The impact of Britain’s referendum has been felt in the financial markets worldwide. If you listen to the news, read a paper or talk with friends, it is a major topic of current discussion. In our view, the significance of this change is buffered by our belief that The most important factor in successful investing is a well diversified portfolio. While international and domestic stocks are down, U.S. bonds have actually increased in value. By the same token, for those accounts in which we have real estate, that asset class has risen in value, too.
The long-term impact of this change would likely be felt for years to come, assuming that it actually happens. The vote was a “referendum”, which is not binding. Some of the reaction in Britain seems to indicate that the country will not leave the European Union.
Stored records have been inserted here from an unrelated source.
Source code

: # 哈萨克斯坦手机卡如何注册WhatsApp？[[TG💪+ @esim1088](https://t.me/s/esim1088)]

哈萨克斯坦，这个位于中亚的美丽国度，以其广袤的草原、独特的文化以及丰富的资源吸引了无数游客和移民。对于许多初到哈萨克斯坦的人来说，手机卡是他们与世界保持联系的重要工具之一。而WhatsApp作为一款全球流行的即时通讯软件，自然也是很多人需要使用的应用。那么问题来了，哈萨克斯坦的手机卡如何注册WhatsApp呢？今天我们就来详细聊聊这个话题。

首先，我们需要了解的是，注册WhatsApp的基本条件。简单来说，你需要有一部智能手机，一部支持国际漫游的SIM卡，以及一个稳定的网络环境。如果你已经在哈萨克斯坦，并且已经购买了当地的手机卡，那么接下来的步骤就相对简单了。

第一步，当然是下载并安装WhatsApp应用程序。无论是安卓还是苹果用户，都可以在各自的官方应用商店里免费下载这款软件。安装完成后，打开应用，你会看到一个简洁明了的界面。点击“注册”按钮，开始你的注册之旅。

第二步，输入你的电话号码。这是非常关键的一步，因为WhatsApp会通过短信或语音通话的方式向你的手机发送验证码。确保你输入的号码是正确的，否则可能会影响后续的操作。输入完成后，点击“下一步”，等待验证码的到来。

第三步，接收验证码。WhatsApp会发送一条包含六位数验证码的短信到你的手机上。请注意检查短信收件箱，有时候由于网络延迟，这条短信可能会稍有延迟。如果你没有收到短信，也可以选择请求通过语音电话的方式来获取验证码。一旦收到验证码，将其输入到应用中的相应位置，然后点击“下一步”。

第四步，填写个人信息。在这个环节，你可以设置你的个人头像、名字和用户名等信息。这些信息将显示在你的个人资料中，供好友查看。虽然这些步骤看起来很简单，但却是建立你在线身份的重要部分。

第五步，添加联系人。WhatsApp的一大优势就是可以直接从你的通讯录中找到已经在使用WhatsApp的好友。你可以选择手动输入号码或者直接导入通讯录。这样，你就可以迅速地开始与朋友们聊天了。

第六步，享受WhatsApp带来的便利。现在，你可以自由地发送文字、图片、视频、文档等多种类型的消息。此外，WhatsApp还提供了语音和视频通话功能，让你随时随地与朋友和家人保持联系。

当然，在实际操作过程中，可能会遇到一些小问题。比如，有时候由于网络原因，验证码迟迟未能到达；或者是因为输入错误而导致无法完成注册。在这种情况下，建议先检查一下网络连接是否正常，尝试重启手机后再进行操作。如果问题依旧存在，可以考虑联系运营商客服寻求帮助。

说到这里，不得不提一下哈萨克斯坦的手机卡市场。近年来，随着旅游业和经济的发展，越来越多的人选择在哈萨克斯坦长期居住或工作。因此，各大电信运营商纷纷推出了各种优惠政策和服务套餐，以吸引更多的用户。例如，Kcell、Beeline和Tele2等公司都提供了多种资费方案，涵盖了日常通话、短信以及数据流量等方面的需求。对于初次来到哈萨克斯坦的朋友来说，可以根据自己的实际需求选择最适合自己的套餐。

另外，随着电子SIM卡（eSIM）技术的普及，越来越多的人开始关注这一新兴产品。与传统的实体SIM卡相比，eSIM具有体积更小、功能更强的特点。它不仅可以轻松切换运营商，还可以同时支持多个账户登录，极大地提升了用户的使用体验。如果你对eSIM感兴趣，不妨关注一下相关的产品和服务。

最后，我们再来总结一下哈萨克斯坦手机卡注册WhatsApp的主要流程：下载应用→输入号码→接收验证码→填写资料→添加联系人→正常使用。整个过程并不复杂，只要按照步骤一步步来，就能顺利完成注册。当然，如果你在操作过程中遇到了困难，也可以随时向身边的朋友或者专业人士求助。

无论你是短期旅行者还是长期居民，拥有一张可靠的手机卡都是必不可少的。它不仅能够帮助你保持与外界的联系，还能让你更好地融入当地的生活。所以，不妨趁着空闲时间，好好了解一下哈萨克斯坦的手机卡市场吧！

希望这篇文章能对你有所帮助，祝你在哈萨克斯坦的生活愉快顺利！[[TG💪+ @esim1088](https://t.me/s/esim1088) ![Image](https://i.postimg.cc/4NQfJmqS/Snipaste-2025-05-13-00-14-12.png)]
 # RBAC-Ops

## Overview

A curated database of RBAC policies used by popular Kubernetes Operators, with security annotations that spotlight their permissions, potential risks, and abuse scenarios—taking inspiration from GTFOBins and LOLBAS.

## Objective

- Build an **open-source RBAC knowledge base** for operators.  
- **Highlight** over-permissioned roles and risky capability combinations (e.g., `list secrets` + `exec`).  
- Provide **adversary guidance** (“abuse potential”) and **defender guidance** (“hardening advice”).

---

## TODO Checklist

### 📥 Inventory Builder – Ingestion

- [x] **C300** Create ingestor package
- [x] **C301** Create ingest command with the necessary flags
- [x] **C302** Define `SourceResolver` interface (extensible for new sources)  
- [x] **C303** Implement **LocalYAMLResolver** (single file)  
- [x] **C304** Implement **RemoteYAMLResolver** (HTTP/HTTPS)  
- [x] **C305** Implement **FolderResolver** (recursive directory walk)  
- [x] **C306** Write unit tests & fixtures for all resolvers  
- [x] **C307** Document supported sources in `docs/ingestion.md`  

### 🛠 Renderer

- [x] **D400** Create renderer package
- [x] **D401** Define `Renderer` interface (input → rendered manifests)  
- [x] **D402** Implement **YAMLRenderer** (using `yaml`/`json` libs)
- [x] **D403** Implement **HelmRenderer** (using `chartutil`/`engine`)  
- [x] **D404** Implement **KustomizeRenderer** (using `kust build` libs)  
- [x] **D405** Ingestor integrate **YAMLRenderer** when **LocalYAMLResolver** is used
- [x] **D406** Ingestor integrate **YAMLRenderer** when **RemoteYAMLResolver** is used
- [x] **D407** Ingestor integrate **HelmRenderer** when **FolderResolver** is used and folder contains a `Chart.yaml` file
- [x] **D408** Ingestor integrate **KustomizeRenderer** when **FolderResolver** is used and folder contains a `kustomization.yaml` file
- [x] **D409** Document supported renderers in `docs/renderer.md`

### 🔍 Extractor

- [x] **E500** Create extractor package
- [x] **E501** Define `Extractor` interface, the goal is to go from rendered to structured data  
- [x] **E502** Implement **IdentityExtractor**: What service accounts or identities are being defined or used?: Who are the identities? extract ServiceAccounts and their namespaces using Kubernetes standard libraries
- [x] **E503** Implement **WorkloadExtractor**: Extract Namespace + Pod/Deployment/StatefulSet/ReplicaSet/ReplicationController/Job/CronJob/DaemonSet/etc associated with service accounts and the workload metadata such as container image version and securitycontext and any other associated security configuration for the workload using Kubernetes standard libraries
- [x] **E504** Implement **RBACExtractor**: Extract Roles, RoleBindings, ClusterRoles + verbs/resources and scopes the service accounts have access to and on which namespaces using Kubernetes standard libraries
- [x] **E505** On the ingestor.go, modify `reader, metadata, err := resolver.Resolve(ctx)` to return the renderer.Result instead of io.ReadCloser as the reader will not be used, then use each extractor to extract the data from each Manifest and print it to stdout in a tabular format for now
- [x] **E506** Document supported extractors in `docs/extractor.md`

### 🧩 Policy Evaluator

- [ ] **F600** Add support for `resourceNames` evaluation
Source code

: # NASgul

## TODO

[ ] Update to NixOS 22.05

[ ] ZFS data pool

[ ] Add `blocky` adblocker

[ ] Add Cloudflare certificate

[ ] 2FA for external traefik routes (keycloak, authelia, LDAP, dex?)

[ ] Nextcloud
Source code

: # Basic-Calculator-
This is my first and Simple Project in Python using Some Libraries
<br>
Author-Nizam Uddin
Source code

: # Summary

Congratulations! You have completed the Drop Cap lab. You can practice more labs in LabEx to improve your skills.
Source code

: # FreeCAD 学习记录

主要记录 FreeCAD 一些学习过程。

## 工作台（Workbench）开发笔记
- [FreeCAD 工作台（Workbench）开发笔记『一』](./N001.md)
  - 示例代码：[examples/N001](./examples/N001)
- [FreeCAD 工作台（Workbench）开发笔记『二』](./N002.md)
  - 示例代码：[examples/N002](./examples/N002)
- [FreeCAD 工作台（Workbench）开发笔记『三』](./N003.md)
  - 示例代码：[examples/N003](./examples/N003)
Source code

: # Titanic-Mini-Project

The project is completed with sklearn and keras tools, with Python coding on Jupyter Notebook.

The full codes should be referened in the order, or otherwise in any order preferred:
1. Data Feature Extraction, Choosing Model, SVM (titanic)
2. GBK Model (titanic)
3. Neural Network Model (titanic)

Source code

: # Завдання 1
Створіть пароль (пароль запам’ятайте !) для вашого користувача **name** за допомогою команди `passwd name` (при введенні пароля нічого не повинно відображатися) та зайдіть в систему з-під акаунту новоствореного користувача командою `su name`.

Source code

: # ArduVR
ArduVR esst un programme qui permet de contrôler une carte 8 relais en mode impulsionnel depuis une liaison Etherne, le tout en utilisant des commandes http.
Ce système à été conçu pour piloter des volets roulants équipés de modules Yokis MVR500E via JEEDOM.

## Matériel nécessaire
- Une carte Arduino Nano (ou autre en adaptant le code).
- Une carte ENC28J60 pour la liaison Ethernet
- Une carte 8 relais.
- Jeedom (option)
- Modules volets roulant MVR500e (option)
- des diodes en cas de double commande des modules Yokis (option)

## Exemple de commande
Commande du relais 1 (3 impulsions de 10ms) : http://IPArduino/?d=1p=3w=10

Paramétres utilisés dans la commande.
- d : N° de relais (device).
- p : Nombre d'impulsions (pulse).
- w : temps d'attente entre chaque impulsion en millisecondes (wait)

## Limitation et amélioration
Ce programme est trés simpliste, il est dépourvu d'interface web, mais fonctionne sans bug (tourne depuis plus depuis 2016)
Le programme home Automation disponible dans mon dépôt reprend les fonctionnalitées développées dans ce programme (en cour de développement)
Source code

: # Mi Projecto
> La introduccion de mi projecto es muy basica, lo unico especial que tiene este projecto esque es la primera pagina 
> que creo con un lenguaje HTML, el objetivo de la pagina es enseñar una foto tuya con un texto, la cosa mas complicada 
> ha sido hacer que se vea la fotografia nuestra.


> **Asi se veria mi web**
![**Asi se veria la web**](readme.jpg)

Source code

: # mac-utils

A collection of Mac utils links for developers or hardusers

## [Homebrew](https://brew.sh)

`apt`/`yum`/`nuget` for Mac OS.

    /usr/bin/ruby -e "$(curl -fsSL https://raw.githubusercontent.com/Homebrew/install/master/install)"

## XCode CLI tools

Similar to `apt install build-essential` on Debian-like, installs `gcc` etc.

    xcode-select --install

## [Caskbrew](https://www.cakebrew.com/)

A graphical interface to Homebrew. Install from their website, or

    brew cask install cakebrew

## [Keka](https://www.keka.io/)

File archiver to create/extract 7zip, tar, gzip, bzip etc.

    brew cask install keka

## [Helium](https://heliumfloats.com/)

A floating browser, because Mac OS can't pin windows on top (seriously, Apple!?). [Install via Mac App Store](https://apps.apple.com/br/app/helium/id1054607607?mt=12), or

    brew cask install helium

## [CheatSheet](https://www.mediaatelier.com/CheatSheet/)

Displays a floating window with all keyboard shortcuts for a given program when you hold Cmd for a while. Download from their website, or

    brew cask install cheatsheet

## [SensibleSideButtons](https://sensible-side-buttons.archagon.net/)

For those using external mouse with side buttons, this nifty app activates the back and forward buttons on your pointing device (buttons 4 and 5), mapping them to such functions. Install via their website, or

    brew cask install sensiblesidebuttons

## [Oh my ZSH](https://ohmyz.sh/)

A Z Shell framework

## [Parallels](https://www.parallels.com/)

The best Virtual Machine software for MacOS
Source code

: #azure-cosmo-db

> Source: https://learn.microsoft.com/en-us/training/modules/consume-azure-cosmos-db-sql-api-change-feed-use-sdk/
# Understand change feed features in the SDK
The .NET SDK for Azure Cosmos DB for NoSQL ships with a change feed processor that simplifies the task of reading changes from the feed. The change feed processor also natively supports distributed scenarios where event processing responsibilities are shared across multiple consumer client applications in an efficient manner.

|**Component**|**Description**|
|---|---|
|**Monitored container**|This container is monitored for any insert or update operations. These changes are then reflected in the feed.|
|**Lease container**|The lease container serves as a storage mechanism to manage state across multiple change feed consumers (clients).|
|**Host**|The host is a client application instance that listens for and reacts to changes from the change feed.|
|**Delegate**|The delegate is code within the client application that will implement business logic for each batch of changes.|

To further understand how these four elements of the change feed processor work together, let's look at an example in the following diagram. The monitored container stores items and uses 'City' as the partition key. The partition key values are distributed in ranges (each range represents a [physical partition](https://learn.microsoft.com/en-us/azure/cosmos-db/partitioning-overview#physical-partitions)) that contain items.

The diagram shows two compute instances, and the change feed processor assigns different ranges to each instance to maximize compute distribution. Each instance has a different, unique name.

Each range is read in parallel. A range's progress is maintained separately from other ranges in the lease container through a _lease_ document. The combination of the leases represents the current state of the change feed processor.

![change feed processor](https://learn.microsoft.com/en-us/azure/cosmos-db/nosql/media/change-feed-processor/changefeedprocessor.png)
We will have to wait and see. Britain is under no pressure to act quickly on separation, as the rest of the EU has backed away from forcing a quick change.
With most events, what people really want to know is: “What’s the Deal?” We don’t really know what the deal is yet but it will become clearer with time. As markets understand what is happening and what will happen, they will adjust and become more normal. This kind of turning point may take from one week to four weeks to sink in. Think back to 9/11 when financial markets tanked, only to be back to where they started four weeks later. This event, no matter how momentous, is not a 9/11.
Diversification doesn’t protect us from losing money, but it mitigates the extremes that can take place in financial markets. We believe in broad diversification and use it in your portfolios.